------ Material for this task ------

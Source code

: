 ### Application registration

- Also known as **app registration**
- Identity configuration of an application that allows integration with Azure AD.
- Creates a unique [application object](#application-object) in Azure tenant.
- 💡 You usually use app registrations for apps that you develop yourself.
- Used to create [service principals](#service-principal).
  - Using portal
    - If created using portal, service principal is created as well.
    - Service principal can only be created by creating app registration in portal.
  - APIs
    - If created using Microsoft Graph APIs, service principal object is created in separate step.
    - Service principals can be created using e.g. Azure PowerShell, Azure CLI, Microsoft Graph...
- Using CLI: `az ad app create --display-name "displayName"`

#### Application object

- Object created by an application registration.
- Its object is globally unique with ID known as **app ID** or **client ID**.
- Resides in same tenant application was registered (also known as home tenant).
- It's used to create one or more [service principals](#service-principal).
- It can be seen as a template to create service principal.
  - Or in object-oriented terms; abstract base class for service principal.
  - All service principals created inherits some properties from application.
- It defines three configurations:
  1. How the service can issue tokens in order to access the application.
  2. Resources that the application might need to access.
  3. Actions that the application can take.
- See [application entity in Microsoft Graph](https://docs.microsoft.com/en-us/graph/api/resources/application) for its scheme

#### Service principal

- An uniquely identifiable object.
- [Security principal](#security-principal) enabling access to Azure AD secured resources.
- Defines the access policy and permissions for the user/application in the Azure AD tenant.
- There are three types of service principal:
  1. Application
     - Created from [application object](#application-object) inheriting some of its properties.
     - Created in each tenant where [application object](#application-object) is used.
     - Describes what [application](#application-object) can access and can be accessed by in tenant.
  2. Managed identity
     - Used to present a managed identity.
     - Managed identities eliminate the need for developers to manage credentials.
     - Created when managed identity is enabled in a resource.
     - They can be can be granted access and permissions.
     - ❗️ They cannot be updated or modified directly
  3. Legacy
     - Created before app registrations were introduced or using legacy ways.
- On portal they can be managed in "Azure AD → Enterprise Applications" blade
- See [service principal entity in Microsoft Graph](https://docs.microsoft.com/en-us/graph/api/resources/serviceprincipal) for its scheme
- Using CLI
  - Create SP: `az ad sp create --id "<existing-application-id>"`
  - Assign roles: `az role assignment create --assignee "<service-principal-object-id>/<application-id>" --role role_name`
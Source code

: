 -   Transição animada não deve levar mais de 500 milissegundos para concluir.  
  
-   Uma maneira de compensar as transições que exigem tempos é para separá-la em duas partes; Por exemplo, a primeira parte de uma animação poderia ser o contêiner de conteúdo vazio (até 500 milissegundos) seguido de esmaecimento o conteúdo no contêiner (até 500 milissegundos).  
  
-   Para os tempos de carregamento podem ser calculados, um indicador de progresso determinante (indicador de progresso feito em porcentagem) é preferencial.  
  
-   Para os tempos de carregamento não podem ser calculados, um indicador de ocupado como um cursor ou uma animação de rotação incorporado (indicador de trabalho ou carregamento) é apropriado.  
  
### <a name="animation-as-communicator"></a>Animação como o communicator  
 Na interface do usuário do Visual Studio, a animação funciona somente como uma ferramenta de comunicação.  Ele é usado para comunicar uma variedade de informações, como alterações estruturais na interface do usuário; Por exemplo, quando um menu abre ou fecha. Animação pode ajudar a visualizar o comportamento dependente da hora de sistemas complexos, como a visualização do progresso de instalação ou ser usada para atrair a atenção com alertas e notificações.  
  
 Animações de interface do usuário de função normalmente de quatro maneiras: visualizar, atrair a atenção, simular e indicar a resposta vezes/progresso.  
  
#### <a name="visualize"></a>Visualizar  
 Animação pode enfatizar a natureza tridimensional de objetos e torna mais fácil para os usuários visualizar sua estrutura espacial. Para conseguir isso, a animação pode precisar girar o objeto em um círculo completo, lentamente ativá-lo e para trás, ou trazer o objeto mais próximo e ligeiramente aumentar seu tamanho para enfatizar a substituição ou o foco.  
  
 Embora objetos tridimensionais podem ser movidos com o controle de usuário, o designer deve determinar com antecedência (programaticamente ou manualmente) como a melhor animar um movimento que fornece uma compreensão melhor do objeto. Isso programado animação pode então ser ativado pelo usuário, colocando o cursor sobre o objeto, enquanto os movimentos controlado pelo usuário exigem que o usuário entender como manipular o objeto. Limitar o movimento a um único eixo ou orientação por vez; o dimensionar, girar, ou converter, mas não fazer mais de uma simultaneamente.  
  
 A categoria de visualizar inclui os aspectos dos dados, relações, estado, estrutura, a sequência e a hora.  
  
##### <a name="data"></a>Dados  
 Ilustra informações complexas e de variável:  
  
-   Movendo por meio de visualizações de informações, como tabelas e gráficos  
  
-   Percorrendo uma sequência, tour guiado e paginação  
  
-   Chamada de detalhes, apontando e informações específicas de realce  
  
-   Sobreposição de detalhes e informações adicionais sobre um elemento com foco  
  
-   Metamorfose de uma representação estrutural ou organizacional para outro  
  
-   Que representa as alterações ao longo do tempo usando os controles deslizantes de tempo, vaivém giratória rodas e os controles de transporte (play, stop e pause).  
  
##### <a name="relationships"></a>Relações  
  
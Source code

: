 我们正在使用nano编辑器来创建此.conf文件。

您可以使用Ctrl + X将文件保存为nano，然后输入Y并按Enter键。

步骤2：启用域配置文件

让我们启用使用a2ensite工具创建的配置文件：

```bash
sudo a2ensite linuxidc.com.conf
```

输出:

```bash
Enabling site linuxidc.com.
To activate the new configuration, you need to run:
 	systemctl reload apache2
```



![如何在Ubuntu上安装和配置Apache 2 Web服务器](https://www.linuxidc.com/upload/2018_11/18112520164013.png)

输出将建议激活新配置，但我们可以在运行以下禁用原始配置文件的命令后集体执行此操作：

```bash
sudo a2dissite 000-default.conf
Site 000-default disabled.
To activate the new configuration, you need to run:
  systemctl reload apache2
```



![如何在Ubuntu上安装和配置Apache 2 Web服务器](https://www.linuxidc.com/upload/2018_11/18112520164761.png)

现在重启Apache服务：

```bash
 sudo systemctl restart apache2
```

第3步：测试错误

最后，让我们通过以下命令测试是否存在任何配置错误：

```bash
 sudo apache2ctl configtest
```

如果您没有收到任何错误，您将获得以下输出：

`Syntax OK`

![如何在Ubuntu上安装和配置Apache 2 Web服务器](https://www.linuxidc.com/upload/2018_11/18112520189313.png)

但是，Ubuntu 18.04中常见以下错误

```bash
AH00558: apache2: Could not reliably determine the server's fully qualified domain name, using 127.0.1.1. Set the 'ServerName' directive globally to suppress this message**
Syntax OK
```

------

Return, from the data above, each line in which the string "known" appears.

- Worked solution:
- Also known as **app registration**
- Its object is globally unique with ID known as **app ID** or **client ID**.
- Resides in same tenant application was registered (also known as home tenant).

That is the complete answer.